* WHAT IS NEEDED: Leave every picture out and give back the lines below from the first through the line that holds "in this way?", exactly as written.

[Data excerpts]
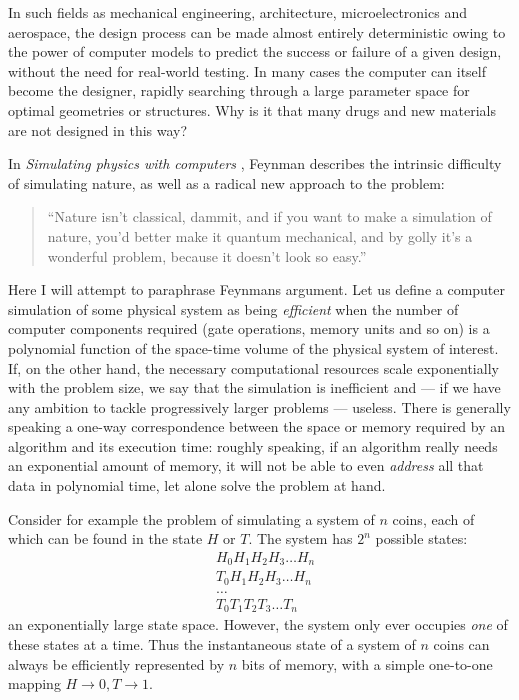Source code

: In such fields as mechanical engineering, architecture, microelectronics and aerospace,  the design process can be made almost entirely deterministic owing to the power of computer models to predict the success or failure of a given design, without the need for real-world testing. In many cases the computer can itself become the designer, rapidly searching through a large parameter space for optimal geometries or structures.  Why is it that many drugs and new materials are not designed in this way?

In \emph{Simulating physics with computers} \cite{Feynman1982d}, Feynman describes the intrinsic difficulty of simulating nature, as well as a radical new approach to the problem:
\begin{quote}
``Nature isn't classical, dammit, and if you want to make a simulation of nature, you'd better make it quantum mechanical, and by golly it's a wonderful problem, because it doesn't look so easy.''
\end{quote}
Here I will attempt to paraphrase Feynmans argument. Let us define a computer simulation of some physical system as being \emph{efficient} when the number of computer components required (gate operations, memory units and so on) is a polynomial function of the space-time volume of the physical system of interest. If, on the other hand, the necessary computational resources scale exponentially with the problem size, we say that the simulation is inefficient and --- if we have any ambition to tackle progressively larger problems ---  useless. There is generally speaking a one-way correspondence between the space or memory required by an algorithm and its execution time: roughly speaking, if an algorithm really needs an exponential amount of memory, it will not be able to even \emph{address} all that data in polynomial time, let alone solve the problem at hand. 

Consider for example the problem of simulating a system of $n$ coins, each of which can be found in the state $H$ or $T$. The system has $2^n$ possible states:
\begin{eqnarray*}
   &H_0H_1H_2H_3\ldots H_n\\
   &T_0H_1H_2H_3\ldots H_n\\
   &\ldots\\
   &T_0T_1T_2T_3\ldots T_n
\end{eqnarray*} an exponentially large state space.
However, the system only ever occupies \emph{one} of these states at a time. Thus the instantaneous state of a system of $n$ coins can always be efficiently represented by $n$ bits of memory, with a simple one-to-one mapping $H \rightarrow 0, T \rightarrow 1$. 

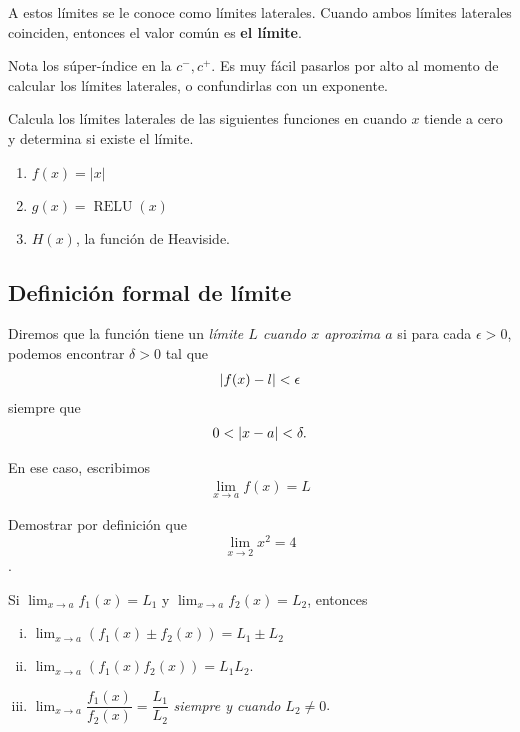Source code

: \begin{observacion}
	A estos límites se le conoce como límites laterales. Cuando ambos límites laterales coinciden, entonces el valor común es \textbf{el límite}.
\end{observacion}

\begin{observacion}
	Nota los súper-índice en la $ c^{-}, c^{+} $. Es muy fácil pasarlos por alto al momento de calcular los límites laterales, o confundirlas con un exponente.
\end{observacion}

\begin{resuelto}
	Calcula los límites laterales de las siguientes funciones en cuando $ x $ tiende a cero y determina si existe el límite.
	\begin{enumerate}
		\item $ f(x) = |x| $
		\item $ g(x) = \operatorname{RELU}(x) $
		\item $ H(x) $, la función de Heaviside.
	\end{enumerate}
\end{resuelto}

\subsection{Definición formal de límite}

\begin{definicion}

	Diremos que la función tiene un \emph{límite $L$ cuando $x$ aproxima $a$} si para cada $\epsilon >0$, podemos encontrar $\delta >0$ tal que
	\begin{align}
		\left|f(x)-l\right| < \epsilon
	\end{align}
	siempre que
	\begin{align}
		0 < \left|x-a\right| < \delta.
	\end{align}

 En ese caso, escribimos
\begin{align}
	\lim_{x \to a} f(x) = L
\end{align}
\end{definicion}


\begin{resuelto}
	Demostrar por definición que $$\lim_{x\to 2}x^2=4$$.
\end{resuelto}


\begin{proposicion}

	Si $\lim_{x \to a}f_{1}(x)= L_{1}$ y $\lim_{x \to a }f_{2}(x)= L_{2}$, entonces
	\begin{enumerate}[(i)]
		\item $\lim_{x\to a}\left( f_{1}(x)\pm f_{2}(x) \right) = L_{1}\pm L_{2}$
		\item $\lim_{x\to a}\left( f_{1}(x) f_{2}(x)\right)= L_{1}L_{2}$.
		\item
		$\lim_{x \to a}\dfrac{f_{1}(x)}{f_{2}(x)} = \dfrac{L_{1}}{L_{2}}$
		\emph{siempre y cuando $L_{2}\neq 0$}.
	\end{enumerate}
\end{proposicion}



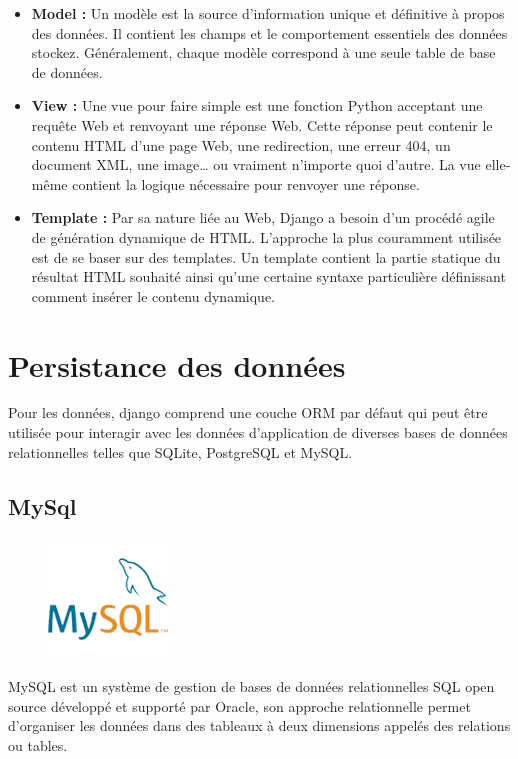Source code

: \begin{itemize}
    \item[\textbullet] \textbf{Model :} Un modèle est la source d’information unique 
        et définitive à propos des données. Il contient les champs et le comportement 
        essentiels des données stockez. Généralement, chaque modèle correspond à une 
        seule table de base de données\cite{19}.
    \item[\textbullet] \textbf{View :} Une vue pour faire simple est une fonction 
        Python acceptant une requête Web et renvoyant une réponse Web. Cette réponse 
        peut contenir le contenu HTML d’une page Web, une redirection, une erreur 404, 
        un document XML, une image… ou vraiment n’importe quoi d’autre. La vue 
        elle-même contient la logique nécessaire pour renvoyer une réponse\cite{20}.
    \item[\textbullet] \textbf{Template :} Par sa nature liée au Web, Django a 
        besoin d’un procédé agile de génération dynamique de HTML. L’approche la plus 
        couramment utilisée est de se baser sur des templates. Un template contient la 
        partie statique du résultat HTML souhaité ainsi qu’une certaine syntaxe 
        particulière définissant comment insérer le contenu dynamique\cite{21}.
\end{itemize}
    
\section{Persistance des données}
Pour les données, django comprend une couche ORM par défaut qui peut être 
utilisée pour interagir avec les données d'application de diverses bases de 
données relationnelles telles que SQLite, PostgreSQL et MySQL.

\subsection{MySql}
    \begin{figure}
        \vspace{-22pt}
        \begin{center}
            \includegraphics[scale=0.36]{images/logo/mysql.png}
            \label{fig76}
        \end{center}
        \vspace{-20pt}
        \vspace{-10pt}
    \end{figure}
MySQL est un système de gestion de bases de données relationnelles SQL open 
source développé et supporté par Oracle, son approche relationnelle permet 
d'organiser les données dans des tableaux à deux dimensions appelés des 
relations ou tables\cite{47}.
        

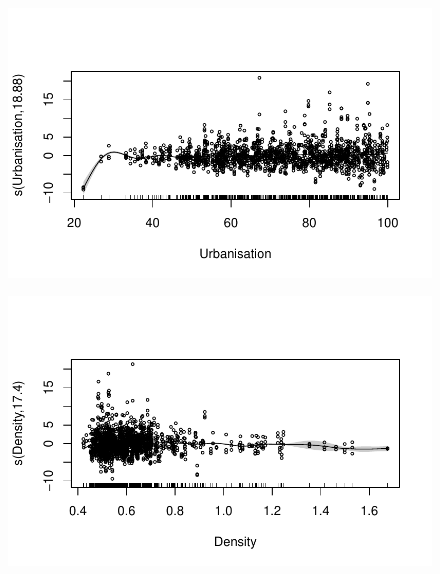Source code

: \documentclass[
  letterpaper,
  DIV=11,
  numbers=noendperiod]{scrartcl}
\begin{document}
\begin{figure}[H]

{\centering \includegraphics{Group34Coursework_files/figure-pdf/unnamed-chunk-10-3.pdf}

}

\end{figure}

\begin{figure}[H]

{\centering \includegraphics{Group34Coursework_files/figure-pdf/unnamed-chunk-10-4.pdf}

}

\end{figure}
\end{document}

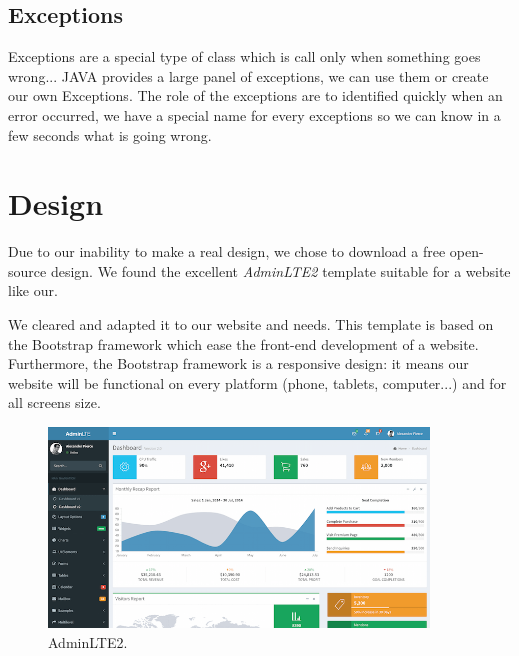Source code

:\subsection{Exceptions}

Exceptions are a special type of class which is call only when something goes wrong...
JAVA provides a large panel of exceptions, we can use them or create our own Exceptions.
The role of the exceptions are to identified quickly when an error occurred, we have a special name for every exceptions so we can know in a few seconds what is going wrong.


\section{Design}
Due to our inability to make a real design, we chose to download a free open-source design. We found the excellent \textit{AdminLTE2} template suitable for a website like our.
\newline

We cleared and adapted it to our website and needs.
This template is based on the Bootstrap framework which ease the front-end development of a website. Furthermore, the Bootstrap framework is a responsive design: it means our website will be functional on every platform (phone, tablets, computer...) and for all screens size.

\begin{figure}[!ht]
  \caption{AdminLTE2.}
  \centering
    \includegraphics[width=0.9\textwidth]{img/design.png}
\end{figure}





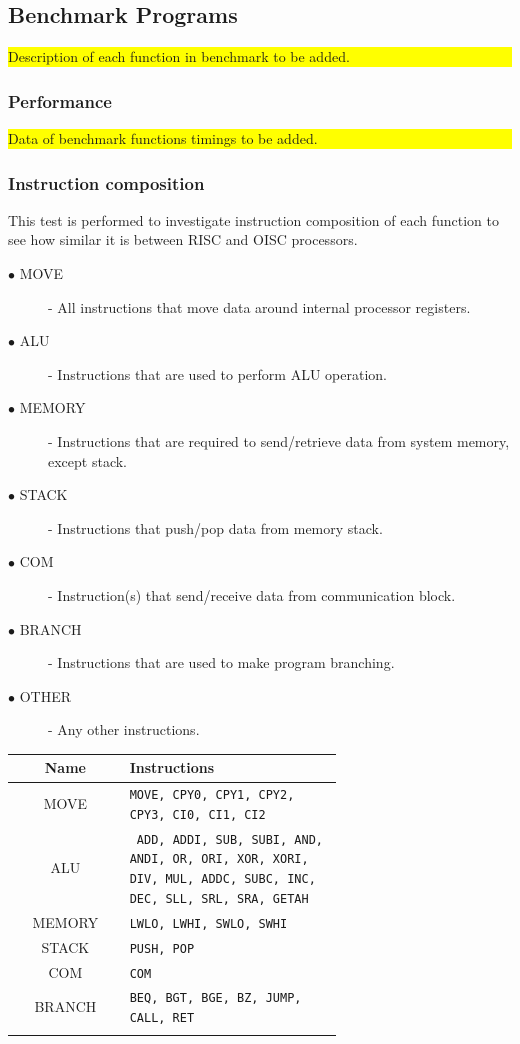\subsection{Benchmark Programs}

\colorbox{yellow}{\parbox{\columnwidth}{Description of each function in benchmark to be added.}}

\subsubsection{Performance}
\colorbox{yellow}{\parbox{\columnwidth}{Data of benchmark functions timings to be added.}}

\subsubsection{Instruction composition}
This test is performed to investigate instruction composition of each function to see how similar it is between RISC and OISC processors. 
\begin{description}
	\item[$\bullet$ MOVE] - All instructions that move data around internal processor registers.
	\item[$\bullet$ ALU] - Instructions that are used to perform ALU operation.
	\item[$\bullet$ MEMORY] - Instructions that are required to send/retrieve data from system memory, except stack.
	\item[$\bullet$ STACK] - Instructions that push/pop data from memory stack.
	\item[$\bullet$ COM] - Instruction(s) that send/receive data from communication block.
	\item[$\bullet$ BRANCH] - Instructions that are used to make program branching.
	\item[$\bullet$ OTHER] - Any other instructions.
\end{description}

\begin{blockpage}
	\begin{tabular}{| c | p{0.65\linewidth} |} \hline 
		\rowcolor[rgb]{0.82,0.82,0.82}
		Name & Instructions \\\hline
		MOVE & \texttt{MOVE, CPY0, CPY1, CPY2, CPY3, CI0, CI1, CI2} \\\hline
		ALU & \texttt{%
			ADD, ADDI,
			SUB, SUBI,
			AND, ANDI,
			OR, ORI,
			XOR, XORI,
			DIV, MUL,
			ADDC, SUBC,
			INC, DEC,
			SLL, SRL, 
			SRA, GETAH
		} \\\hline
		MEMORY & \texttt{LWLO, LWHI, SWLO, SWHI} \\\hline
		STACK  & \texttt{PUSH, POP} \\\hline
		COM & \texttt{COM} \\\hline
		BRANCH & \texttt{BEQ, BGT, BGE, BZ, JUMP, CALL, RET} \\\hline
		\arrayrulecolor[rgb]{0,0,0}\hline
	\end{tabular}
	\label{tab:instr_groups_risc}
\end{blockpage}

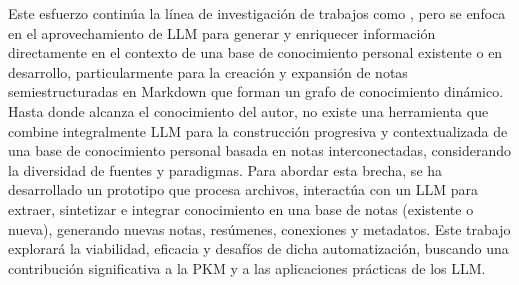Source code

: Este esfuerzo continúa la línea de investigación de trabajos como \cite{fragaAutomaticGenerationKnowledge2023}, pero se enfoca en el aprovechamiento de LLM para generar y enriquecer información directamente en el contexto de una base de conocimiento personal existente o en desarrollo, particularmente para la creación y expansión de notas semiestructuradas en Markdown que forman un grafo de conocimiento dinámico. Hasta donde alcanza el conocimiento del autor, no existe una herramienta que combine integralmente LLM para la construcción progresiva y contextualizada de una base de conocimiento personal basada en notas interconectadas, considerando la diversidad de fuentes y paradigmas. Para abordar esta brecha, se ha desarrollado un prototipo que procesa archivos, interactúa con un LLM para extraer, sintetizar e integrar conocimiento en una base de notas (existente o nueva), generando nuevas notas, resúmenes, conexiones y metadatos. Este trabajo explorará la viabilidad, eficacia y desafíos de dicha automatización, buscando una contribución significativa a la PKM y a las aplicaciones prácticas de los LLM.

* OUTPUT OF THE TASK:
Source code

: In such fields as mechanical engineering, architecture, microelectronics and aerospace,  the design process can be made almost entirely deterministic owing to the power of computer models to predict the success or failure of a given design, without the need for real-world testing. In many cases the computer can itself become the designer, rapidly searching through a large parameter space for optimal geometries or structures.  Why is it that many drugs and new materials are not designed in this way?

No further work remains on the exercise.